Plaintiff filed an action in the New York State court alleging a breach of contract and seeking recovery of certain sales commissions alleged to be due him. Since defendant was and is a foreign corporation with respect to New York, plaintiff availed himself of a remedy provided by New York Statute, McKinney’s Consolidated Laws of New York, C.P.L.R. § 6201, and procured a court order attaching certain funds due defendant from a New York source thereby obtaining quasi in rem jurisdic[548]*548tion. The sheriff seized $42,181.86. Thereafter defendant removed the case from State court to the United States District Court for the Eastern District of New York. Subsequently and under date of June 26, 1970, the latter court granted defendant’s motion to transfer the case under 28 U.S.C. § 1404(a) to the United States District Court for the District of Minnesota, Fifth Division, requiring in its order inter alia that defendant thereupon appear in personam. This defendant has done by filing a general appearance. The clerk of this court now holds in the Registry of the court the sum of $40,072.77 (the amount having been reduced by the sheriff’s “lawful poundage fees”). Defendant now moves this court to release the funds so held, asserting first that had the action originally been brought in Minnesota plaintiff would not, on the record as it now appears, have been entitled to an attachment and second that in any event upon defendant’s making its general appearance, the concept of quasi in rem jurisdiction no longer obtains and so the funds should be delivered to defendant.

New York C.P.L.R. § 6201 lists a number of grounds for obtaining an order of attachment, most related to or based upon an allegation that a defendant is attempting to or has departed the State or has fraudulently transferred or concealed his assets or is about to do so. The attachment in the case at bar, however, was not requested on any of these grounds but solely on the grounds that:

“1. the defendant is a foreign corporation or not a resident or domiciliary of the state”

No mention is now made by either party in the moving papers to this court seeking to effect or opposing a release of the funds of the fact that the attachment is necessary or unnecessary to the security of the plaintiff were he to obtain a judgment.
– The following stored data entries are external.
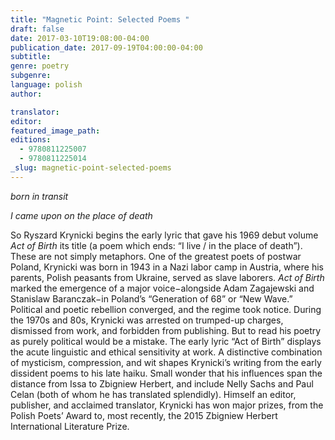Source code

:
 ```yaml
---
title: "Magnetic Point: Selected Poems "
draft: false
date: 2017-03-10T19:08:00-04:00
publication_date: 2017-09-19T04:00:00-04:00
subtitle:
genre: poetry
subgenre:
language: polish
author:

translator:
editor:
featured_image_path:
editions:
  - 9780811225007
  - 9780811225014
_slug: magnetic-point-selected-poems
---
```


_born in transit_

_I came upon on the place of death_

So Ryszard Krynicki begins the early lyric that gave his 1969 debut volume _Act of Birth_ its title (a poem which ends: “I live / in the place of death”). These are not simply metaphors. One of the greatest poets of postwar Poland, Krynicki was born in 1943 in a Nazi labor camp in Austria, where his parents, Polish peasants from Ukraine, served as slave laborers. _Act of Birth_ marked the emergence of a major voice−alongside Adam Zagajewski and Stanislaw Baranczak−in Poland’s “Generation of 68” or “New Wave.” Political and poetic rebellion converged, and the regime took notice. During the 1970s and 80s, Krynicki was arrested on trumped-up charges, dismissed from work, and forbidden from publishing. But to read his poetry as purely political would be a mistake. The early lyric “Act of Birth” displays the acute linguistic and ethical sensitivity at work. A distinctive combination of mysticism, compression, and wit shapes Krynicki’s writing from the early dissident poems to his late haiku. Small wonder that his influences span the distance from Issa to Zbigniew Herbert, and include Nelly Sachs and Paul Celan (both of whom he has translated splendidly). Himself an editor, publisher, and acclaimed translator, Krynicki has won major prizes, from the Polish Poets’ Award to, most recently, the 2015 Zbigniew Herbert International Literature Prize.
This has significance in view of the New York Statute C.P.L. R. § 6223, which provides in the penultimate sentence as follows:

“If, after the defendant has appeared in the action, the court determines that the attachment is unnecessary to the security of the plaintiff, it shall vacate the order of attachment.”

The commentaries and annotations to the above quoted section contain the following :

“The next to last sentence of this section is intended to permit vacatur of an attachment that was sought solely, or primarily, for jurisdictional reasons, after that function has been served.”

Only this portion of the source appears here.